Цель прикладной генетической инженерии заключается в конструировании таких рекомбинантных молекул ДНК, которые при внедрении в генетический аппарат придавали бы организму свойства, полезные для человека. Например, получение «биологических реакторов» - микроорганизмов, растений и животных, продуцирующих фармакологически значимые для человека вещества, создание сортов растений и пород животных с определёнными ценными для человека признаками. Методы генной инженерии позволяют провести генетическую паспортизацию,  диагностировать генетические заболевания,  создавать  ДНК-вакцины, проводить генотерапию различных заболеваний.

Технология рекомбинантных ДНК  использует следующие методы:

-специфическое расщепление ДНК  рестрицирующими нуклеазами, ускоряющее  выделение и манипуляции с  отдельными генами;

-быстрое секвенирование всех  нуклеотидов очищенном фрагменте  ДНК, что позволяет определить  границы гена и аминокислотную  последовательность, кодируемую им;

-конструирование рекомбинантной  ДНК;

-гибридизация нуклеиновых кислот, позволяющая выявлять специфические  последовательности РНК или ДНК  с большей точностью и чувствительностью,  основанную на их способности  связывать комплементарные последовательности  нуклеиновых кислот;

-клонирование ДНК: амплификация in vitro с помощью цепной полимеразной  реакции или введение фрагмента  ДНК в бактериальную клетку, которая  после такой трансформации воспроизводит  этот фрагмент в миллионах  копий;

-введение рекомбинантной ДНК  в клетки или организмы.

 

 

2.1.Рестриктазы

В середине 70-х годов было сделано странное и не сразу понятое во всей своей  значительности открытие. Из некоторых  бактерий удалось выделить ферменты, обладающие способностью «разрезать»  двойную спираль ДНК любого происхождения, т. е. способностью разрывать сахаро-фосфатные  цепочки в обеих нитях. Условием такого разрезания оказалось наличие  в этой ДНК короткой, но вполне определенной последовательности нуклеотидов (считая по одной из нитей в направлении 51--3'), так называемого «сайта узнавания» рестриктазы. Этот сайт может насчитывать  от 4-х до 8 нуклеотидов. Ошибочно думать, что столь короткие последовательности должны встречаться очень часто. Даже серия из 4-х, наперед заданных нуклеотидов имеет реальный шанс появиться лишь один раз на отрезке  ДНК длиной в 44 = 256 пар оснований. Для одной из наиболее часто используемых рестриктаз (EcoRl), сайт которой (ГААТТЦ) насчитывает 6 нуклеотидов, такой шанс появляется в среднем один раз  на участке ДНК длиной в 46 = 4 096 пар  оснований. Для некоторых рестриктаз (тип I и III) место разреза не однозначно связано с положением сайта узнавания. Такие рестриктазы неудобны для  исследовательских целей. У типа II разрез локализован в самом  сайте узнавания, что делает эту  операцию определенной.

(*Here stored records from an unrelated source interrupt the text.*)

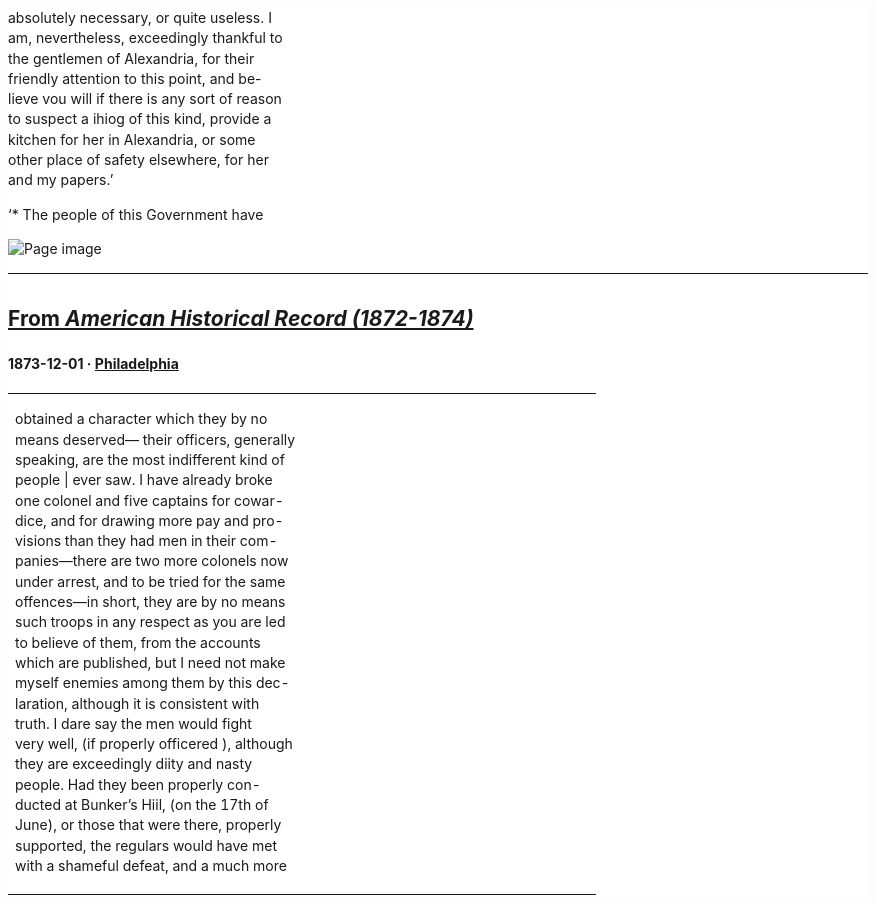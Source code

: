 absolutely necessary, or quite useless. I  
am, nevertheless, exceedingly thankful to  
the gentlemen of Alexandria, for their  
friendly attention to this point, and be-  
lieve vou will if there is any sort of reason  
to suspect a ihiog of this kind, provide a  
kitchen for her in Alexandria, or some  
other place of safety elsewhere, for her  
and my papers.’  
  
‘* The people of this Government have
</td><td style="width: 50%; max-height: 75%; margin: auto; display: block;">
<img alt="Page image" src="https://iiif.archive.org/image/iiif/2/sim_potters-american-monthly_1873-12_2_24%2Fsim_potters-american-monthly_1873-12_2_24_jp2.zip%2Fsim_potters-american-monthly_1873-12_2_24_jp2%2Fsim_potters-american-monthly_1873-12_2_24_0023.jp2/pct:23.45767575322812,13.383002207505518,61.872309899569586,70.83333333333333/,600/0/default.jpg"/>
</td>
</tr></table>

---

## [From _American Historical Record (1872-1874)_](https://archive.org/details/sim_potters-american-monthly_1873-12_2_24/page/n24/mode/1up?view=theater)

#### 1873-12-01 &middot; [Philadelphia](http://dbpedia.org/resource/Philadelphia)

<table style="width: 100%;"><tr><td style="width: 50%">

  
  
obtained a character which they by no  
means deserved— their officers, generally  
speaking, are the most indifferent kind of  
people | ever saw. I have already broke  
one colonel and five captains for cowar-  
dice, and for drawing more pay and pro-  
visions than they had men in their com-  
panies—there are two more colonels now  
under arrest, and to be tried for the same  
offences—in short, they are by no means  
such troops in any respect as you are led  
to believe of them, from the accounts  
which are published, but I need not make  
myself enemies among them by this dec-  
laration, although it is consistent with  
truth. I dare say the men would fight  
very well, (if properly officered ), although  
they are exceedingly diity and nasty  
people. Had they been properly con-  
ducted at Bunker’s Hiil, (on the 17th of  
June), or those that were there, properly  
supported, the regulars would have met  
with a shameful defeat, and a much more  
  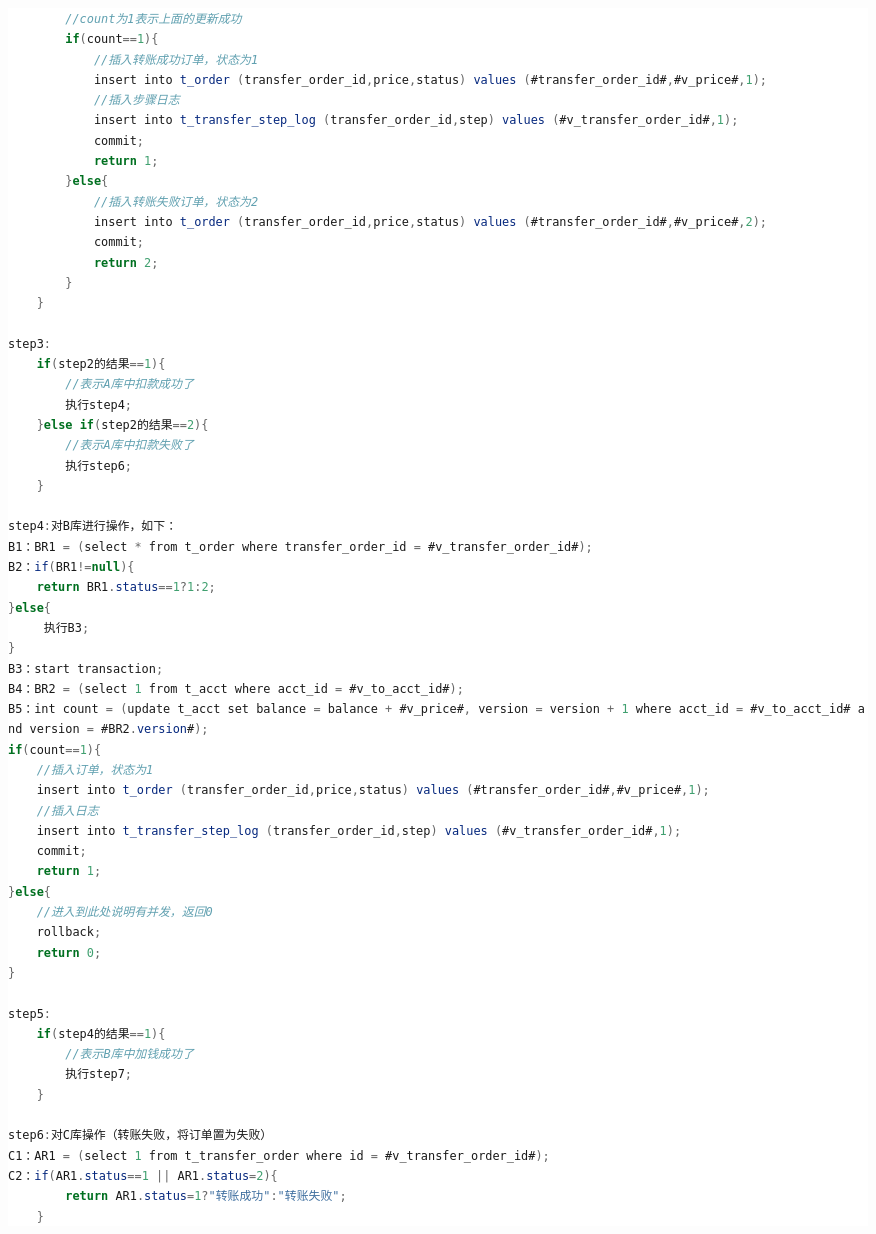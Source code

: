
 ```java
        //count为1表示上面的更新成功
        if(count==1){
            //插入转账成功订单，状态为1
            insert into t_order (transfer_order_id,price,status) values (#transfer_order_id#,#v_price#,1);
            //插入步骤日志
            insert into t_transfer_step_log (transfer_order_id,step) values (#v_transfer_order_id#,1);
            commit;
            return 1;
        }else{
            //插入转账失败订单，状态为2
            insert into t_order (transfer_order_id,price,status) values (#transfer_order_id#,#v_price#,2);
            commit;
            return 2;
        }
    }

step3:
    if(step2的结果==1){
        //表示A库中扣款成功了
        执行step4;
    }else if(step2的结果==2){
        //表示A库中扣款失败了
        执行step6;
    }

step4:对B库进行操作，如下：
B1：BR1 = (select * from t_order where transfer_order_id = #v_transfer_order_id#);
B2：if(BR1!=null){
    return BR1.status==1?1:2;
}else{
     执行B3;
}
B3：start transaction;
B4：BR2 = (select 1 from t_acct where acct_id = #v_to_acct_id#);
B5：int count = (update t_acct set balance = balance + #v_price#, version = version + 1 where acct_id = #v_to_acct_id# and version = #BR2.version#);
if(count==1){
    //插入订单，状态为1
    insert into t_order (transfer_order_id,price,status) values (#transfer_order_id#,#v_price#,1);
    //插入日志
    insert into t_transfer_step_log (transfer_order_id,step) values (#v_transfer_order_id#,1);
    commit;
    return 1;
}else{
    //进入到此处说明有并发，返回0
    rollback;
    return 0;
}

step5:
    if(step4的结果==1){
        //表示B库中加钱成功了
        执行step7;
    }

step6:对C库操作（转账失败，将订单置为失败）
C1：AR1 = (select 1 from t_transfer_order where id = #v_transfer_order_id#);
C2：if(AR1.status==1 || AR1.status=2){
        return AR1.status=1?"转账成功":"转账失败";
    }
```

Два последних  десятилетия поиск новых рестриктаад  производился столь интенсивно, что  к концу 1999 года их было найдено и  очищено более 2 500. Такое изобилие обусловлено множеством видов бактерий, у которых рестриктазы служат средством защиты от вторжения в  них вирусов, чью ДНК они и  разрушают. Для исследовательских целей в настоящее время используют около 300 рестриктаз, которые имеются на рынке биохимических препаратов.